Representante da Austrália na disputa por uma vaga no Oscar de melhor filme internacional, Você Não Estará Só (You Won't Be Alone, 2022) é a joia da coroa em uma temporada pródiga para os filmes de terror — fizeram sucesso de bilheteria ou receberam fartos elogios da crítica obras como Morte Morte Morte, Não! Não Olhe!, Noites Brutais, O Predador: A Caçada, Sorria, Speak no Evil, Aterrorizante 2 e X.
Mas o título disponível para aluguel, por R$ 14,90, em Apple TV, Claro TV e Google Play pode desapontar muitos fãs do gênero. É que o diretor e roteirista Goran Stolevski não recorre a sustos fáceis nem a uma trilha sonora tensa, tampouco aposta suas principais fichas na violência característica.
Estrelado pela sueca Noomi Rapace e pela australiana Alice Englert, Você Não Estará Só se passa no século 19, em um vilarejo da Macedônia, país onde nasceu o cineasta. A bruxa de pele toda queimada conhecida como Maria Donzela (interpretada pela romena Anamaria Marinca) aparece para sequestrar um bebê, mas é convencida pela mãe da menina a esperar ela completar 16 anos. A vilã da trama aceita, mas não sem impingir um castigo: faz um corte na boca da guriazinha, a deixando muda.
É uma cruel mas eficiente solução de roteiro, como se verá mais à frente, quando a personagem — chamada de Nevena — cresce e é encarnada pela atriz macedônica Sara Klimoska. Ela não fala, mas entabula monólogos interiores, nos quais expressa ora seu maravilhamento, ora suas indagações.
O ressurgimento de Maria Donzela nos conduz por caminhos sobrenaturais — melhor não revelar qual é a habilidade fantástica que a personagem tem. Mas, repetindo, Você Não Estará Só toma certa distância do horror típico. Não faltam sangue e morte, mas este é um filme mais interessado na reflexão e na vida.

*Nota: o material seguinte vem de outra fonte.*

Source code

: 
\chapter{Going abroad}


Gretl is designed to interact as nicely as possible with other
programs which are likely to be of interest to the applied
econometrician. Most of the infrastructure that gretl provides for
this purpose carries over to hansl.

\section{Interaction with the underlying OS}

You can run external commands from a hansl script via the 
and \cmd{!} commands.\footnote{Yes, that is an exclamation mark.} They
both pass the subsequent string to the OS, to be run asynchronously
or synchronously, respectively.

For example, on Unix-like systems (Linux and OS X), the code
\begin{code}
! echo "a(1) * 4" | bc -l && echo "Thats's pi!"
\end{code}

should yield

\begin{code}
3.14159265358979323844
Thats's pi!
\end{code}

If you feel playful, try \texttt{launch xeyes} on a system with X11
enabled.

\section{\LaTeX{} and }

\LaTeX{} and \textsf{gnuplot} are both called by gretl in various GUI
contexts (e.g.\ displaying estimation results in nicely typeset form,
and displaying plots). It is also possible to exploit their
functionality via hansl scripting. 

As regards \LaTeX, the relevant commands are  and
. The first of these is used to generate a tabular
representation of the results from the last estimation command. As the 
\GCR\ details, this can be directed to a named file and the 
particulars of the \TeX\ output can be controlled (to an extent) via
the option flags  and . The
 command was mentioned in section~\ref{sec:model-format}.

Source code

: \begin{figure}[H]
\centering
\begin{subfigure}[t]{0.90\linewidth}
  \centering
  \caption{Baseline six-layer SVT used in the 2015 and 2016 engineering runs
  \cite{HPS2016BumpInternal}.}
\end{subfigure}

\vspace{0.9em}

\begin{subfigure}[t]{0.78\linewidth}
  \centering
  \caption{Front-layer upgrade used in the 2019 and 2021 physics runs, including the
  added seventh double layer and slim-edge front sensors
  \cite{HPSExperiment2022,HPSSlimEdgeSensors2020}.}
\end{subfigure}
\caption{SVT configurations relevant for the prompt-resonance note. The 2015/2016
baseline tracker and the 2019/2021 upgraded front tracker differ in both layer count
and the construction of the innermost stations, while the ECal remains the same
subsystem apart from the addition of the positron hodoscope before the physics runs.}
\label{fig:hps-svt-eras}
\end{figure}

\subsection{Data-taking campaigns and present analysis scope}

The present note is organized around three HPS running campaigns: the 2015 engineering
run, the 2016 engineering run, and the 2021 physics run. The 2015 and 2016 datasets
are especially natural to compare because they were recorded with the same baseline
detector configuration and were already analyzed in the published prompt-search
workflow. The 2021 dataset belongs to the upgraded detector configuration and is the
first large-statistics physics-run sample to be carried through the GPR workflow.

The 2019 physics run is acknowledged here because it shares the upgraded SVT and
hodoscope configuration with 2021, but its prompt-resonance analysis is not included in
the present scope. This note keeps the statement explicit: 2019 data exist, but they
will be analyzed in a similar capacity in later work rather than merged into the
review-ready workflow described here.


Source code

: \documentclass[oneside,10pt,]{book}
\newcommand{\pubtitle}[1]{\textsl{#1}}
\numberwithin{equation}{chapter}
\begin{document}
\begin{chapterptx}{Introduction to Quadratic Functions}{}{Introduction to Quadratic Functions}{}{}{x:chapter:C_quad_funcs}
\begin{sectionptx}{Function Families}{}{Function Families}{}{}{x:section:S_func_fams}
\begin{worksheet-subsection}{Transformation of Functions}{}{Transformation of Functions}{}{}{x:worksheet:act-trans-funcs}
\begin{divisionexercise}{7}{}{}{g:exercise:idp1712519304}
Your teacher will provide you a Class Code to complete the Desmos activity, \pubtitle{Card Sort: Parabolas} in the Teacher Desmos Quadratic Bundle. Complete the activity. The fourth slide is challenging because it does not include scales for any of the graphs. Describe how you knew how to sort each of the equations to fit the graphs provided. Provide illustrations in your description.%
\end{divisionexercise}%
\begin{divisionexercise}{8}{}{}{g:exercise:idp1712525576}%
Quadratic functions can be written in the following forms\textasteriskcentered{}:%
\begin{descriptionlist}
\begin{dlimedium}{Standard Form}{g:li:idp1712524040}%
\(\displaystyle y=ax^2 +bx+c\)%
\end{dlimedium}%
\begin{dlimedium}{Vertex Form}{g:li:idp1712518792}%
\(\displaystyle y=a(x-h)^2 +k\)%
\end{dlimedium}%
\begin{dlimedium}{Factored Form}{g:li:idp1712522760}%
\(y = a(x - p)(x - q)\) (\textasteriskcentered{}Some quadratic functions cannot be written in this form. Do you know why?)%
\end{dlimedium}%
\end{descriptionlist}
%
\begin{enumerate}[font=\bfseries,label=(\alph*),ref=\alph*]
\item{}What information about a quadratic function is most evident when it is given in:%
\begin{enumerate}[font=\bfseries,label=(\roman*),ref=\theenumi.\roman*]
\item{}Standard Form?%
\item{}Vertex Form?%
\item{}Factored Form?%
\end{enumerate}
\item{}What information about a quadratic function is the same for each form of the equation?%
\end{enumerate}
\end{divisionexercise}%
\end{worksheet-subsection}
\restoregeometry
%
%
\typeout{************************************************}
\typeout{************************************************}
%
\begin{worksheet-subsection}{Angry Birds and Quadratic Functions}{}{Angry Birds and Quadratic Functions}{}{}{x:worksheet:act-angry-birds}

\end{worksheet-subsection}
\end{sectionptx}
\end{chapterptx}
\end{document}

É evidente que Goran Stolevski inspirou-se na filmografia do diretor estadunidense Terrence Malick, autor de Além da Linha Vermelha (1998), O Novo Mundo (2005) e A Árvore da Vida (2011). Os monólogos interiores de Nevena somam-se a abordagem sinuosa na narrativa e na montagem, os closes nos rostos, um olhar apaixonado para a natureza e uma música atmosférica (assinada por Mark Bradshaw). Acima de tudo, Stolevski oferece uma meditação sobre o que significa ser humano, sobre a visão de mundo das crianças, sobre os papéis sociais atribuídos às mulheres, sobre a masculinidade tóxica, sobre a descoberta do amor e da vida em comunidade, sobre colocar-se no lugar do outro.
Para mim, é não só o terror do ano, mas um dos melhores filmes de 2022.